■ MATERIAL FOR THIS TASK:
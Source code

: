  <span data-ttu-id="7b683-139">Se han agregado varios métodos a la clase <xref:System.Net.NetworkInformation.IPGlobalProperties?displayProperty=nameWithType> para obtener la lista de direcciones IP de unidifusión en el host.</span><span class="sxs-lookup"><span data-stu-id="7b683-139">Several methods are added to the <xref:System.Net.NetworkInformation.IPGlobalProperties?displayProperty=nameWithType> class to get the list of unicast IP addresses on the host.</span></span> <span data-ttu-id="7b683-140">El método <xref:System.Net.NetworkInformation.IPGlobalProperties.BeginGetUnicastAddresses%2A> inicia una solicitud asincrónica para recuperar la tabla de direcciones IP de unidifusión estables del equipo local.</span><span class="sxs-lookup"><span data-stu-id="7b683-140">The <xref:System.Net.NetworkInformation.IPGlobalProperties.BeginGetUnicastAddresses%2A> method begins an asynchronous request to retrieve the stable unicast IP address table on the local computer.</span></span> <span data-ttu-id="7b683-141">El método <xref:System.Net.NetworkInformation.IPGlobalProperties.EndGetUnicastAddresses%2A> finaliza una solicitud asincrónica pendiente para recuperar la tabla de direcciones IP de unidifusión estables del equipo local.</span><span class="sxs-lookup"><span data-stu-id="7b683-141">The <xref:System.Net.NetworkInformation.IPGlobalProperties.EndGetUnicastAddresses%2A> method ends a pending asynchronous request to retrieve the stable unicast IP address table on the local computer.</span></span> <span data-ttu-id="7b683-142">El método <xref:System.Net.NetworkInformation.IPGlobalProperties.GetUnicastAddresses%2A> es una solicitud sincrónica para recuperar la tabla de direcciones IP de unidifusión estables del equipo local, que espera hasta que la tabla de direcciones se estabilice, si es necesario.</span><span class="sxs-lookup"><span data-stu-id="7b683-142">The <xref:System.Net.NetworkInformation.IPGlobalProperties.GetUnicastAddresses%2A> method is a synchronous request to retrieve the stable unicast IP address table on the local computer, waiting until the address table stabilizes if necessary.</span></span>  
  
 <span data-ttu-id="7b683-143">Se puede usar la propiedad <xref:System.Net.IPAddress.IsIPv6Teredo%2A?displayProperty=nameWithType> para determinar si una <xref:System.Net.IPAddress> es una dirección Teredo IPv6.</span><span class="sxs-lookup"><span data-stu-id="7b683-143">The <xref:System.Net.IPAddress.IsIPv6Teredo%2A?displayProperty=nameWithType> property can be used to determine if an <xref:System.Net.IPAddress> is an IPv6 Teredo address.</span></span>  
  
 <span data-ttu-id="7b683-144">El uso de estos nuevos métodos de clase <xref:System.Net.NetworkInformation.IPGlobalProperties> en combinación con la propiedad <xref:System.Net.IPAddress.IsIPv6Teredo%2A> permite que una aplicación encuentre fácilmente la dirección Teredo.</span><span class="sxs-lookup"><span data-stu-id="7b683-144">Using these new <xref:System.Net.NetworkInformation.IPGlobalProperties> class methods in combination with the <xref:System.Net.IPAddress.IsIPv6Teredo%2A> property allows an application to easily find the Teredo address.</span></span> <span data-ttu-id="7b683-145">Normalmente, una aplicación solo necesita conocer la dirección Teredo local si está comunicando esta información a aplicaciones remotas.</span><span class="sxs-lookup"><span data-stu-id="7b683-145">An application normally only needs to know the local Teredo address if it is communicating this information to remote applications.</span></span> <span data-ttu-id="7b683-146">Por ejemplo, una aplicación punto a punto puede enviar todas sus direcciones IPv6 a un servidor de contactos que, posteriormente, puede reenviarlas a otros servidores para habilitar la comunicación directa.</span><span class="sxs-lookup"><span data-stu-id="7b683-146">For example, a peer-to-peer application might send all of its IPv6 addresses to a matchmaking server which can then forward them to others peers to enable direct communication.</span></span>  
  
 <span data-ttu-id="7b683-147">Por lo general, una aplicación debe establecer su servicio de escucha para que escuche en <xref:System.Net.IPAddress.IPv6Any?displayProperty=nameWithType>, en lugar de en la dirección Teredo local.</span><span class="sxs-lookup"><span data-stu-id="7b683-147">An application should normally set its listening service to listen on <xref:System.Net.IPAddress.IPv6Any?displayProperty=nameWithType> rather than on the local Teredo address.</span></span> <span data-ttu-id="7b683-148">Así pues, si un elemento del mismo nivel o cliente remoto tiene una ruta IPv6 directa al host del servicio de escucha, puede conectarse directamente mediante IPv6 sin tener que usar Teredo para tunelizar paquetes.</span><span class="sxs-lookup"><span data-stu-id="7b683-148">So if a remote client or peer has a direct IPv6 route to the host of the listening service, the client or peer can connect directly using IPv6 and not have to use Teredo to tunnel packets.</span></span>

■ PROBLEM: A single number is required: the count of lines in the material above that contain the word "usar".

■ OUTPUT FOR THIS TASK: 2